* **TASK OBJECTIVE**:
From the line with "with real-time embodiment" onward, reproduce each line of the entries exactly, ending at the last one, and add nothing.

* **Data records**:
——

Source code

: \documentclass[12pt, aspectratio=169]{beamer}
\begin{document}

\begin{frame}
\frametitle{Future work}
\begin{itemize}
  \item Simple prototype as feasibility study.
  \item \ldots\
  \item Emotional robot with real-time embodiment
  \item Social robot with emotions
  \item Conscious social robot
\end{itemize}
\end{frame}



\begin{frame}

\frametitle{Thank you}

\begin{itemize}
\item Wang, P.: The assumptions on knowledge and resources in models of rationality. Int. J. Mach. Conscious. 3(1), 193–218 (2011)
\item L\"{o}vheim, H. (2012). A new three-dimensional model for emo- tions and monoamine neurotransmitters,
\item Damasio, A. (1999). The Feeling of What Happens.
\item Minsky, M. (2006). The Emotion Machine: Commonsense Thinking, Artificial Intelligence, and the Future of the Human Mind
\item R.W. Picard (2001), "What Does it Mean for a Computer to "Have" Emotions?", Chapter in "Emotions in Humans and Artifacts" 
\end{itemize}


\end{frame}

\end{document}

——

* **ANSWER TO THE PROBLEM**:
  \item Emotional robot with real-time embodiment
  \item Social robot with emotions
  \item Conscious social robot
\end{itemize}
\end{frame}



\begin{frame}

\frametitle{Thank you}

\begin{itemize}
\item Wang, P.: The assumptions on knowledge and resources in models of rationality. Int. J. Mach. Conscious. 3(1), 193–218 (2011)
\item L\"{o}vheim, H. (2012). A new three-dimensional model for emo- tions and monoamine neurotransmitters,
\item Damasio, A. (1999). The Feeling of What Happens.
\item Minsky, M. (2006). The Emotion Machine: Commonsense Thinking, Artificial Intelligence, and the Future of the Human Mind
\item R.W. Picard (2001), "What Does it Mean for a Computer to "Have" Emotions?", Chapter in "Emotions in Humans and Artifacts" 
\end{itemize}


\end{frame}

\end{document}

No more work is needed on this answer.